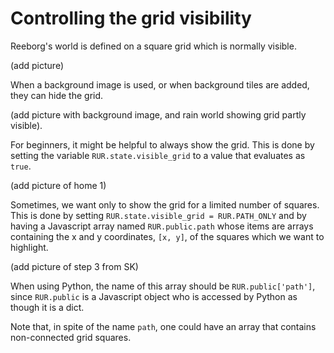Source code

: # Controlling the grid visibility

Reeborg's world is defined on a square grid which is normally visible.

(add picture)

When a background image is used, or when background tiles are added,
they can hide the grid.

(add picture with background image, and rain world showing grid partly visible).

For beginners, it might be helpful to always show the grid. This is done
by setting the variable `RUR.state.visible_grid` to a value that evaluates as
`true`.

(add picture of home 1)

Sometimes, we want only to show the grid for a limited number of squares.
This is done by setting `RUR.state.visible_grid = RUR.PATH_ONLY` and by
having a Javascript array named `RUR.public.path` whose items are arrays
containing the x and y coordinates, `[x, y]`, of the squares which we
want to highlight.

(add picture of step 3 from SK)

When using Python, the name of this array should be `RUR.public['path']`,
since `RUR.public` is a Javascript object who is accessed by Python as though
it is a dict.

Note that, in spite of the name `path`, one could have an array that contains
non-connected grid squares.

··········

| Exercise brief |
In the entries above, find the line with "Reeborg's world is" and the line with "Note that, in", then set down exactly those two and every line between them, nothing else.

| Reply |
Reeborg's world is defined on a square grid which is normally visible.

(add picture)

When a background image is used, or when background tiles are added,
they can hide the grid.

(add picture with background image, and rain world showing grid partly visible).

For beginners, it might be helpful to always show the grid. This is done
by setting the variable `RUR.state.visible_grid` to a value that evaluates as
`true`.

(add picture of home 1)

Sometimes, we want only to show the grid for a limited number of squares.
This is done by setting `RUR.state.visible_grid = RUR.PATH_ONLY` and by
having a Javascript array named `RUR.public.path` whose items are arrays
containing the x and y coordinates, `[x, y]`, of the squares which we
want to highlight.

(add picture of step 3 from SK)

When using Python, the name of this array should be `RUR.public['path']`,
since `RUR.public` is a Javascript object who is accessed by Python as though
it is a dict.

Note that, in spite of the name `path`, one could have an array that contains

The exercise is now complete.